* Exercise goal:
Go through the listing below and gather every line with the word "Venkateswara".

*** Data supplied ***

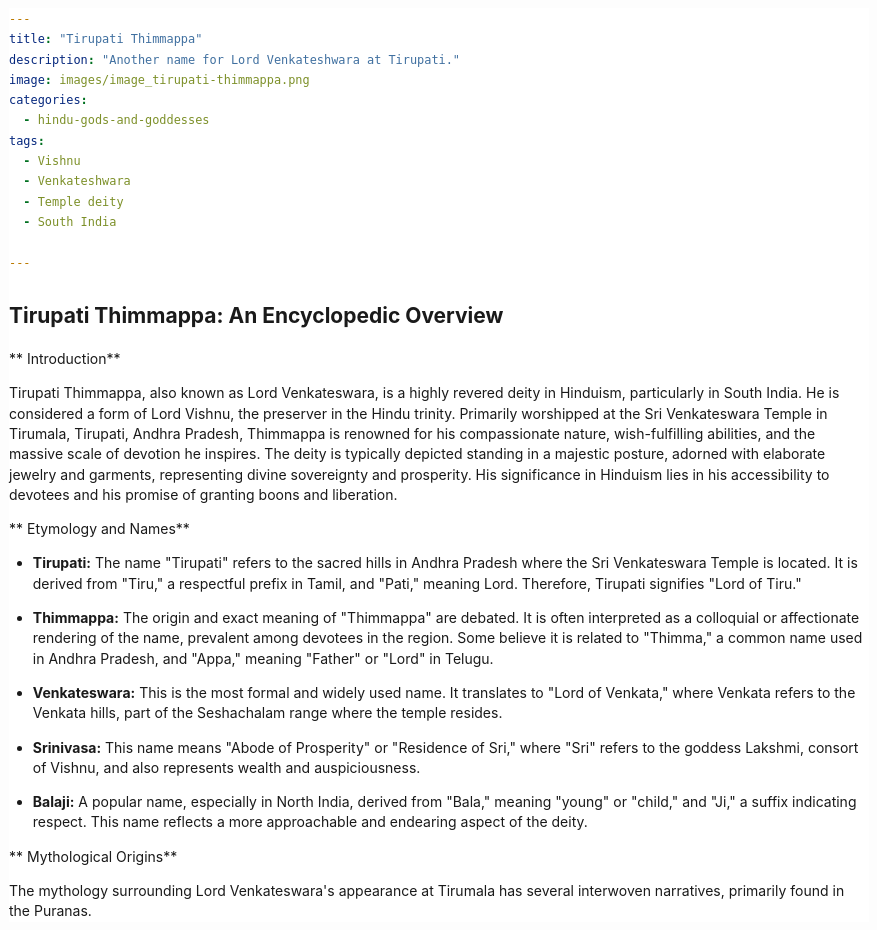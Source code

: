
 ```yaml
---
title: "Tirupati Thimmappa"
description: "Another name for Lord Venkateshwara at Tirupati."
image: images/image_tirupati-thimmappa.png
categories:
  - hindu-gods-and-goddesses
tags:
  - Vishnu
  - Venkateshwara
  - Temple deity
  - South India

---
```


## Tirupati Thimmappa: An Encyclopedic Overview

** Introduction**

Tirupati Thimmappa, also known as Lord Venkateswara, is a highly revered deity in Hinduism, particularly in South India. He is considered a form of Lord Vishnu, the preserver in the Hindu trinity. Primarily worshipped at the Sri Venkateswara Temple in Tirumala, Tirupati, Andhra Pradesh, Thimmappa is renowned for his compassionate nature, wish-fulfilling abilities, and the massive scale of devotion he inspires. The deity is typically depicted standing in a majestic posture, adorned with elaborate jewelry and garments, representing divine sovereignty and prosperity. His significance in Hinduism lies in his accessibility to devotees and his promise of granting boons and liberation.

** Etymology and Names**

*   **Tirupati:** The name "Tirupati" refers to the sacred hills in Andhra Pradesh where the Sri Venkateswara Temple is located. It is derived from "Tiru," a respectful prefix in Tamil, and "Pati," meaning Lord. Therefore, Tirupati signifies "Lord of Tiru."

*   **Thimmappa:** The origin and exact meaning of "Thimmappa" are debated. It is often interpreted as a colloquial or affectionate rendering of the name, prevalent among devotees in the region. Some believe it is related to "Thimma," a common name used in Andhra Pradesh, and "Appa," meaning "Father" or "Lord" in Telugu.

*   **Venkateswara:** This is the most formal and widely used name. It translates to "Lord of Venkata," where Venkata refers to the Venkata hills, part of the Seshachalam range where the temple resides.

*   **Srinivasa:** This name means "Abode of Prosperity" or "Residence of Sri," where "Sri" refers to the goddess Lakshmi, consort of Vishnu, and also represents wealth and auspiciousness.

*   **Balaji:** A popular name, especially in North India, derived from "Bala," meaning "young" or "child," and "Ji," a suffix indicating respect. This name reflects a more approachable and endearing aspect of the deity.

** Mythological Origins**

The mythology surrounding Lord Venkateswara's appearance at Tirumala has several interwoven narratives, primarily found in the Puranas.

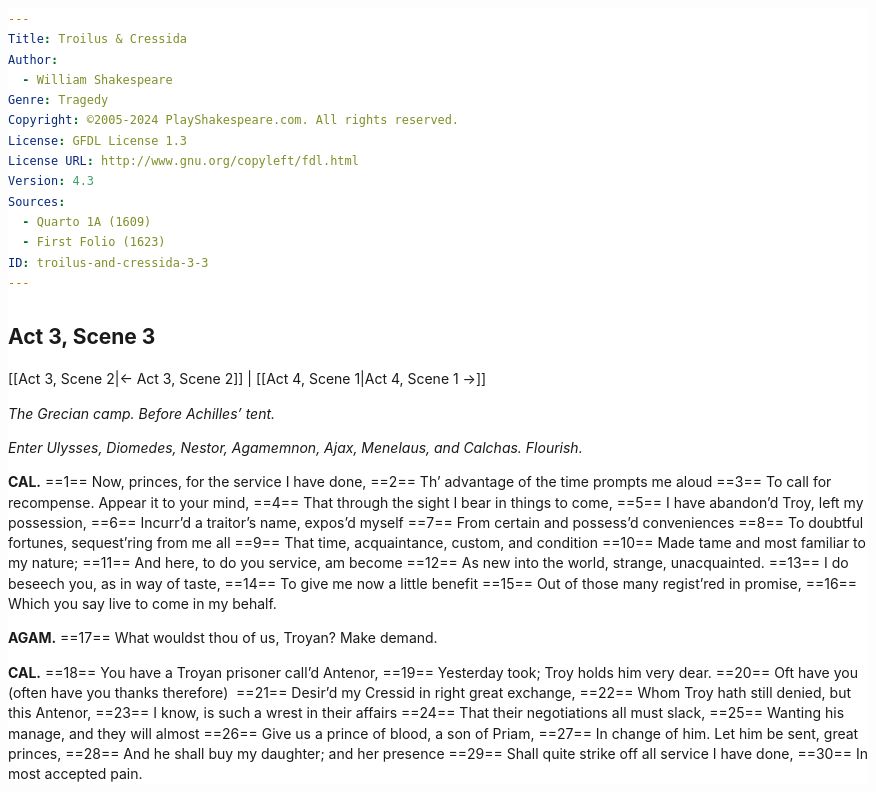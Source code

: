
 ```yaml
---
Title: Troilus & Cressida
Author: 
  - William Shakespeare
Genre: Tragedy
Copyright: ©2005-2024 PlayShakespeare.com. All rights reserved.
License: GFDL License 1.3
License URL: http://www.gnu.org/copyleft/fdl.html
Version: 4.3
Sources:
  - Quarto 1A (1609)
  - First Folio (1623)
ID: troilus-and-cressida-3-3
---
```


## Act 3, Scene 3
[[Act 3, Scene 2|← Act 3, Scene 2]] | [[Act 4, Scene 1|Act 4, Scene 1 →]]

*The Grecian camp. Before Achilles’ tent.*

*Enter Ulysses, Diomedes, Nestor, Agamemnon, Ajax, Menelaus, and Calchas. Flourish.*

**CAL.**
==1== Now, princes, for the service I have done,
==2== Th’ advantage of the time prompts me aloud
==3== To call for recompense. Appear it to your mind,
==4== That through the sight I bear in things to come,
==5== I have abandon’d Troy, left my possession,
==6== Incurr’d a traitor’s name, expos’d myself
==7== From certain and possess’d conveniences
==8== To doubtful fortunes, sequest’ring from me all
==9== That time, acquaintance, custom, and condition
==10== Made tame and most familiar to my nature;
==11== And here, to do you service, am become
==12== As new into the world, strange, unacquainted.
==13== I do beseech you, as in way of taste,
==14== To give me now a little benefit
==15== Out of those many regist’red in promise,
==16== Which you say live to come in my behalf.

**AGAM.**
==17== What wouldst thou of us, Troyan? Make demand.

**CAL.**
==18== You have a Troyan prisoner call’d Antenor,
==19== Yesterday took; Troy holds him very dear.
==20== Oft have you (often have you thanks therefore) 
==21== Desir’d my Cressid in right great exchange,
==22== Whom Troy hath still denied, but this Antenor,
==23== I know, is such a wrest in their affairs
==24== That their negotiations all must slack,
==25== Wanting his manage, and they will almost
==26== Give us a prince of blood, a son of Priam,
==27== In change of him. Let him be sent, great princes,
==28== And he shall buy my daughter; and her presence
==29== Shall quite strike off all service I have done,
==30== In most accepted pain.
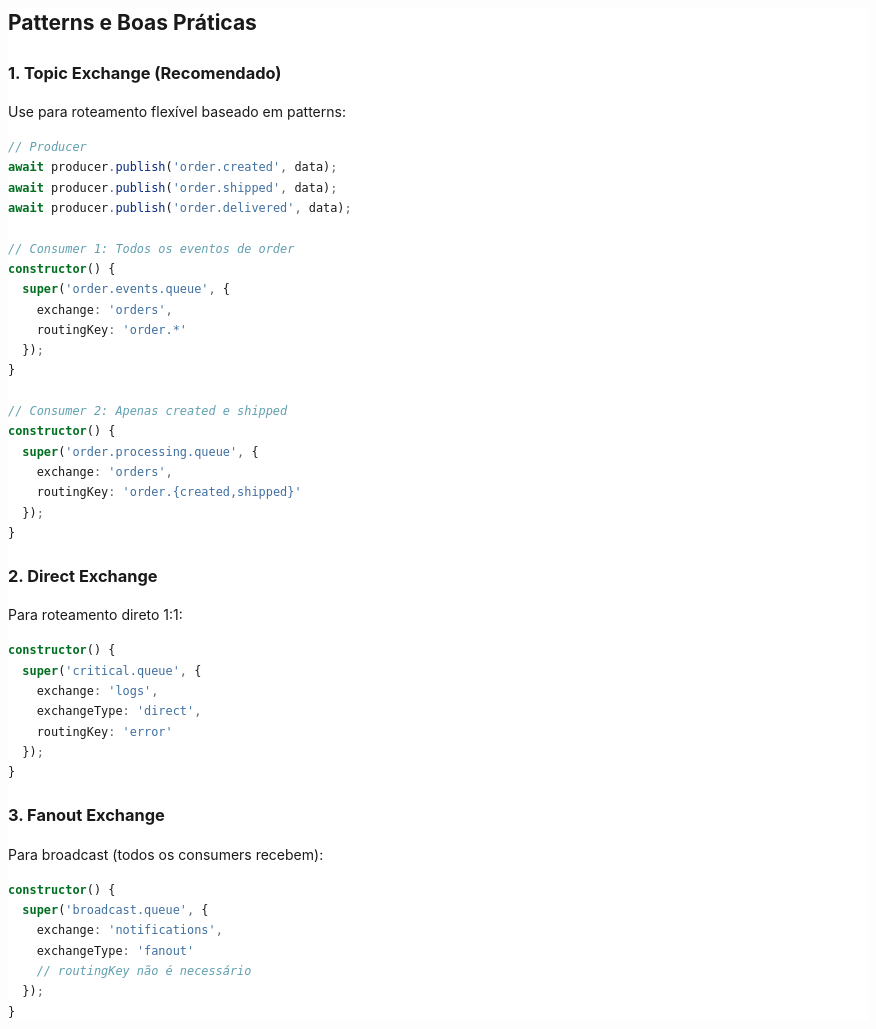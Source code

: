## Patterns e Boas Práticas

### 1. Topic Exchange (Recomendado)

Use para roteamento flexível baseado em patterns:

```typescript
// Producer
await producer.publish('order.created', data);
await producer.publish('order.shipped', data);
await producer.publish('order.delivered', data);

// Consumer 1: Todos os eventos de order
constructor() {
  super('order.events.queue', {
    exchange: 'orders',
    routingKey: 'order.*'
  });
}

// Consumer 2: Apenas created e shipped
constructor() {
  super('order.processing.queue', {
    exchange: 'orders',
    routingKey: 'order.{created,shipped}'
  });
}
```

### 2. Direct Exchange

Para roteamento direto 1:1:

```typescript
constructor() {
  super('critical.queue', {
    exchange: 'logs',
    exchangeType: 'direct',
    routingKey: 'error'
  });
}
```

### 3. Fanout Exchange

Para broadcast (todos os consumers recebem):

```typescript
constructor() {
  super('broadcast.queue', {
    exchange: 'notifications',
    exchangeType: 'fanout'
    // routingKey não é necessário
  });
}
```
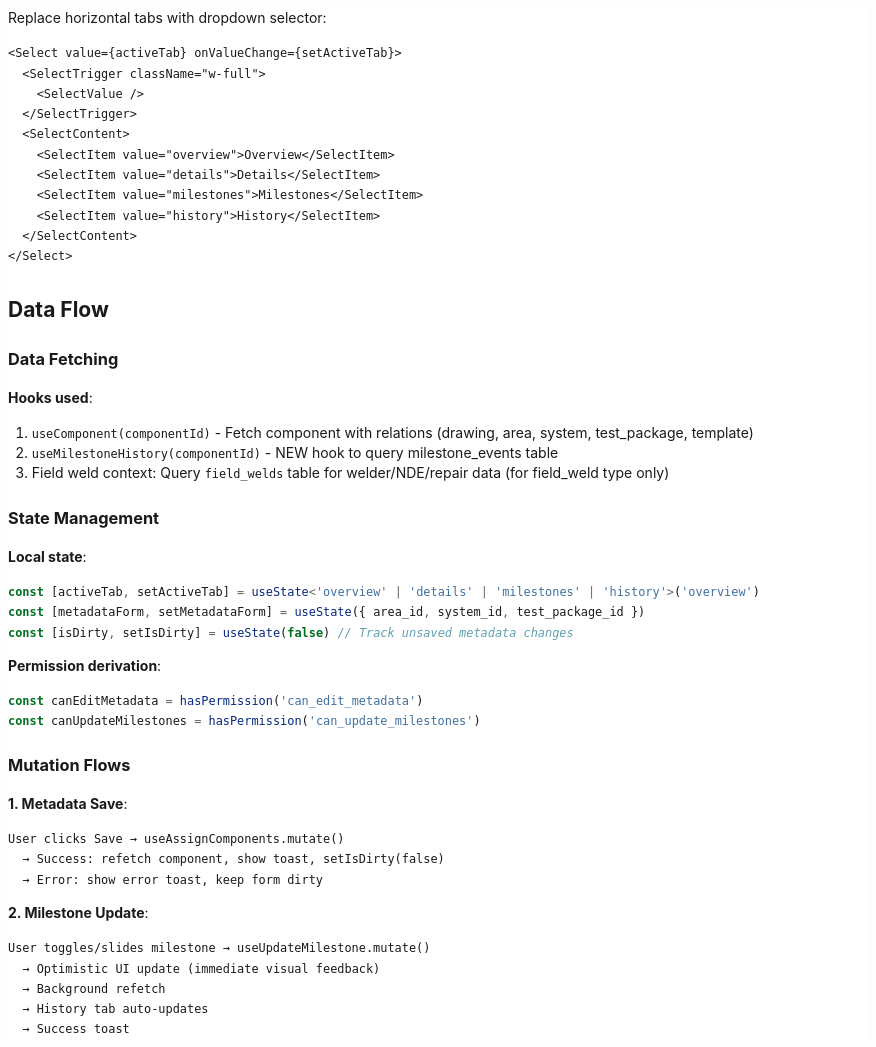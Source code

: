 Replace horizontal tabs with dropdown selector:
```tsx
<Select value={activeTab} onValueChange={setActiveTab}>
  <SelectTrigger className="w-full">
    <SelectValue />
  </SelectTrigger>
  <SelectContent>
    <SelectItem value="overview">Overview</SelectItem>
    <SelectItem value="details">Details</SelectItem>
    <SelectItem value="milestones">Milestones</SelectItem>
    <SelectItem value="history">History</SelectItem>
  </SelectContent>
</Select>
```

## Data Flow

### Data Fetching

**Hooks used**:
1. `useComponent(componentId)` - Fetch component with relations (drawing, area, system, test_package, template)
2. `useMilestoneHistory(componentId)` - NEW hook to query milestone_events table
3. Field weld context: Query `field_welds` table for welder/NDE/repair data (for field_weld type only)

### State Management

**Local state**:
```typescript
const [activeTab, setActiveTab] = useState<'overview' | 'details' | 'milestones' | 'history'>('overview')
const [metadataForm, setMetadataForm] = useState({ area_id, system_id, test_package_id })
const [isDirty, setIsDirty] = useState(false) // Track unsaved metadata changes
```

**Permission derivation**:
```typescript
const canEditMetadata = hasPermission('can_edit_metadata')
const canUpdateMilestones = hasPermission('can_update_milestones')
```

### Mutation Flows

**1. Metadata Save**:
```
User clicks Save → useAssignComponents.mutate()
  → Success: refetch component, show toast, setIsDirty(false)
  → Error: show error toast, keep form dirty
```

**2. Milestone Update**:
```
User toggles/slides milestone → useUpdateMilestone.mutate()
  → Optimistic UI update (immediate visual feedback)
  → Background refetch
  → History tab auto-updates
  → Success toast
```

*** End of Data supplied ***

* Reply to the task:
Tirupati Thimmappa, also known as Lord Venkateswara, is a highly revered deity in Hinduism, particularly in South India. He is considered a form of Lord Vishnu, the preserver in the Hindu trinity. Primarily worshipped at the Sri Venkateswara Temple in Tirumala, Tirupati, Andhra Pradesh, Thimmappa is renowned for his compassionate nature, wish-fulfilling abilities, and the massive scale of devotion he inspires. The deity is typically depicted standing in a majestic posture, adorned with elaborate jewelry and garments, representing divine sovereignty and prosperity. His significance in Hinduism lies in his accessibility to devotees and his promise of granting boons and liberation.
*   **Tirupati:** The name "Tirupati" refers to the sacred hills in Andhra Pradesh where the Sri Venkateswara Temple is located. It is derived from "Tiru," a respectful prefix in Tamil, and "Pati," meaning Lord. Therefore, Tirupati signifies "Lord of Tiru."
*   **Venkateswara:** This is the most formal and widely used name. It translates to "Lord of Venkata," where Venkata refers to the Venkata hills, part of the Seshachalam range where the temple resides.
The mythology surrounding Lord Venkateswara's appearance at Tirumala has several interwoven narratives, primarily found in the Puranas.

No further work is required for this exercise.